[Given entries — start]

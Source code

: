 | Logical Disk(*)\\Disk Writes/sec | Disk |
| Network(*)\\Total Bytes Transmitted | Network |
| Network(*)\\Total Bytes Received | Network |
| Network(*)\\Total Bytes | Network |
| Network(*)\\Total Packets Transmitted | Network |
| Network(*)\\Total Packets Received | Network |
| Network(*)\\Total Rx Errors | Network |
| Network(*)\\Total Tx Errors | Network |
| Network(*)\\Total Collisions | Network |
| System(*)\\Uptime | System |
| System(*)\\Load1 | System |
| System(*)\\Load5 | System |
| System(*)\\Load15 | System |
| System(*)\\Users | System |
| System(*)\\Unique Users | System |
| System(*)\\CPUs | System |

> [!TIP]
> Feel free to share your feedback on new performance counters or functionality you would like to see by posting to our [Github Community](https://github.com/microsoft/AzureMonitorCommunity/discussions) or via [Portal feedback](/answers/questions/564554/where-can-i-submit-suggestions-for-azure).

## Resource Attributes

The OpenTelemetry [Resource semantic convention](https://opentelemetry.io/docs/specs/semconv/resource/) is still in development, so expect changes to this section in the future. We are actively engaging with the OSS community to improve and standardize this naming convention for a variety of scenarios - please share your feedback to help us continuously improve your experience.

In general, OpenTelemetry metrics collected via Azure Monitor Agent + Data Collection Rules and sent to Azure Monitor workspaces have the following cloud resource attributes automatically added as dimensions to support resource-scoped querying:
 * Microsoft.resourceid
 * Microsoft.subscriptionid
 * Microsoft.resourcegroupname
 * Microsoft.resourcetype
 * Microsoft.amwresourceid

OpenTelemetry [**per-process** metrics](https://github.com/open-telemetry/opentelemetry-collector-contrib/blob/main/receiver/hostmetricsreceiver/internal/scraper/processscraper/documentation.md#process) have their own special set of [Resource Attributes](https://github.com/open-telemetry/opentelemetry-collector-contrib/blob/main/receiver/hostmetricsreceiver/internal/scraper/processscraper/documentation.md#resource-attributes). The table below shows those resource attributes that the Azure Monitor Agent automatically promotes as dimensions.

[Given entries — finish]
[Given entries — start]

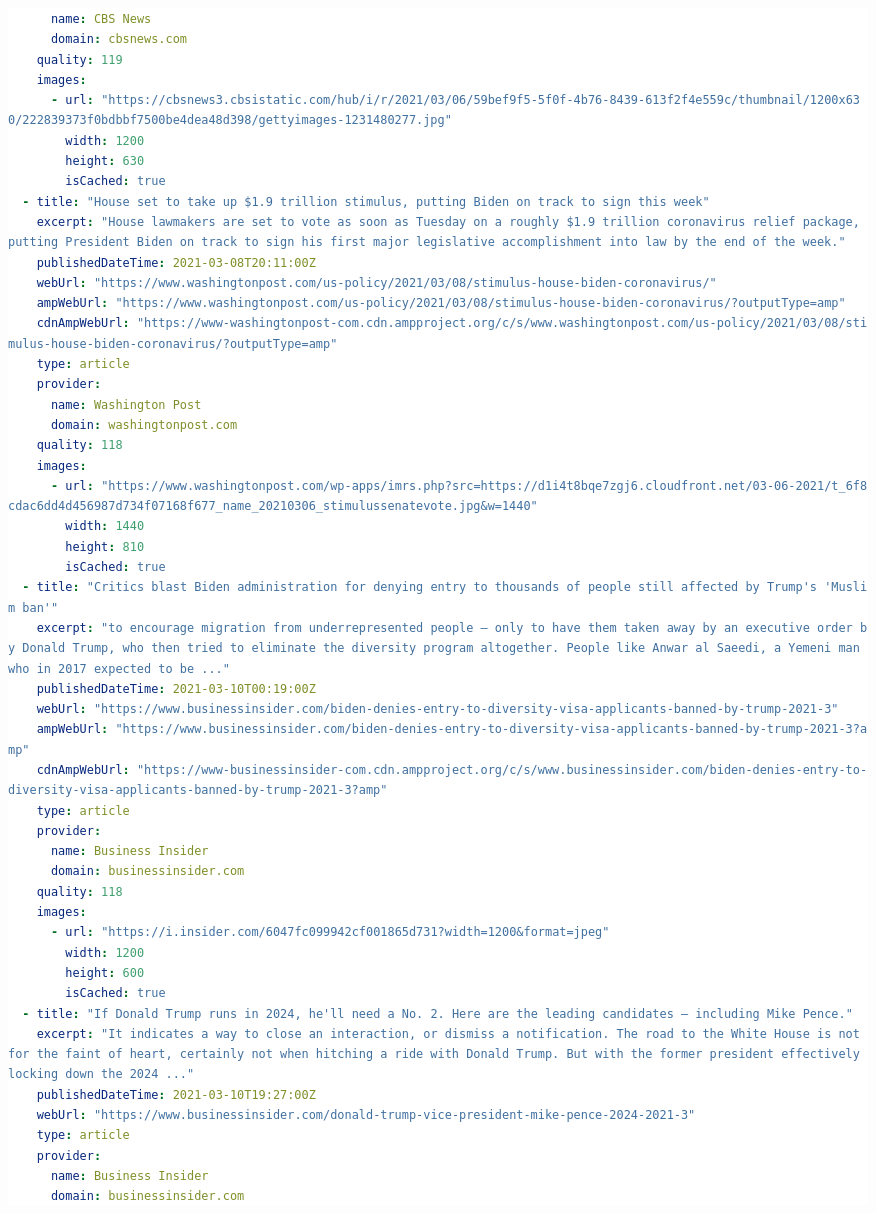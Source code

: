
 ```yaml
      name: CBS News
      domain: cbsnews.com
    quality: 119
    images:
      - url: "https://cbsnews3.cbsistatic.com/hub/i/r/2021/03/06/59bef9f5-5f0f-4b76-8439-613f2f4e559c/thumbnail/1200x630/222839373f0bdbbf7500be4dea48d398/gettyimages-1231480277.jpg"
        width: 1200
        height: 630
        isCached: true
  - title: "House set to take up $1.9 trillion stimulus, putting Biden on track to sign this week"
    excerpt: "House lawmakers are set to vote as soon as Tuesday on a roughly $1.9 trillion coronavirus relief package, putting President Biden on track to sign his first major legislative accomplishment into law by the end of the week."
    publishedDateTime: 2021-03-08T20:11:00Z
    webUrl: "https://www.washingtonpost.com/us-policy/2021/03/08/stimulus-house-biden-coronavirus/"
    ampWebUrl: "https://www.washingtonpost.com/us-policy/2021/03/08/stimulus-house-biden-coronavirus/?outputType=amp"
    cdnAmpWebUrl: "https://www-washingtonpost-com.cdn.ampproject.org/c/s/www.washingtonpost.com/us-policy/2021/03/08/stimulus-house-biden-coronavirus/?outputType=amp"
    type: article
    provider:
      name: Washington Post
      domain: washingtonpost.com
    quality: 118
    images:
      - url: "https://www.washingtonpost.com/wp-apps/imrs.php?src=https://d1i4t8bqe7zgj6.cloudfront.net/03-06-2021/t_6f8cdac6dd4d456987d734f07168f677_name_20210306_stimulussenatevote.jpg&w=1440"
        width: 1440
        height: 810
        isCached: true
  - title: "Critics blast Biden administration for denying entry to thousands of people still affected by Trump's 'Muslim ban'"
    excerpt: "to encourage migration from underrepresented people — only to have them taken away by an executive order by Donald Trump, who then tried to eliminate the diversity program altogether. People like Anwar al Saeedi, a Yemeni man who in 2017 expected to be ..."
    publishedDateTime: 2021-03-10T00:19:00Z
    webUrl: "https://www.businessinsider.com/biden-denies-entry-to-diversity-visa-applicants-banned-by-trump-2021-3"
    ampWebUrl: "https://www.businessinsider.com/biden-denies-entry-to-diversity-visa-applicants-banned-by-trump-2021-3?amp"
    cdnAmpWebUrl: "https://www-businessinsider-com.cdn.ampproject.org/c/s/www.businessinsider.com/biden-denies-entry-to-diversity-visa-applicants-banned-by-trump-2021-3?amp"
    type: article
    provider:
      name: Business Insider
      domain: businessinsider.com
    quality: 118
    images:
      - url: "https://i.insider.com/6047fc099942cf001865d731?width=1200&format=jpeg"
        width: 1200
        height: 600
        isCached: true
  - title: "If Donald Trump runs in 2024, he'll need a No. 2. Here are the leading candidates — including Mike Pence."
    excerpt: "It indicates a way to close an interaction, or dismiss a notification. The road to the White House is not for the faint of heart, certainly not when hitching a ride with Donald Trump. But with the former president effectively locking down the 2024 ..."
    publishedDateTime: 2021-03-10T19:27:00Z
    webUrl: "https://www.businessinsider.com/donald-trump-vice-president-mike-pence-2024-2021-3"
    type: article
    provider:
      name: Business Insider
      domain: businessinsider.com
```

[Given entries — finish]

Problem details:
Pull out every line of the records above that contains the word "Received".

Finished task:
| Network(*)\\Total Bytes Received | Network |
| Network(*)\\Total Packets Received | Network |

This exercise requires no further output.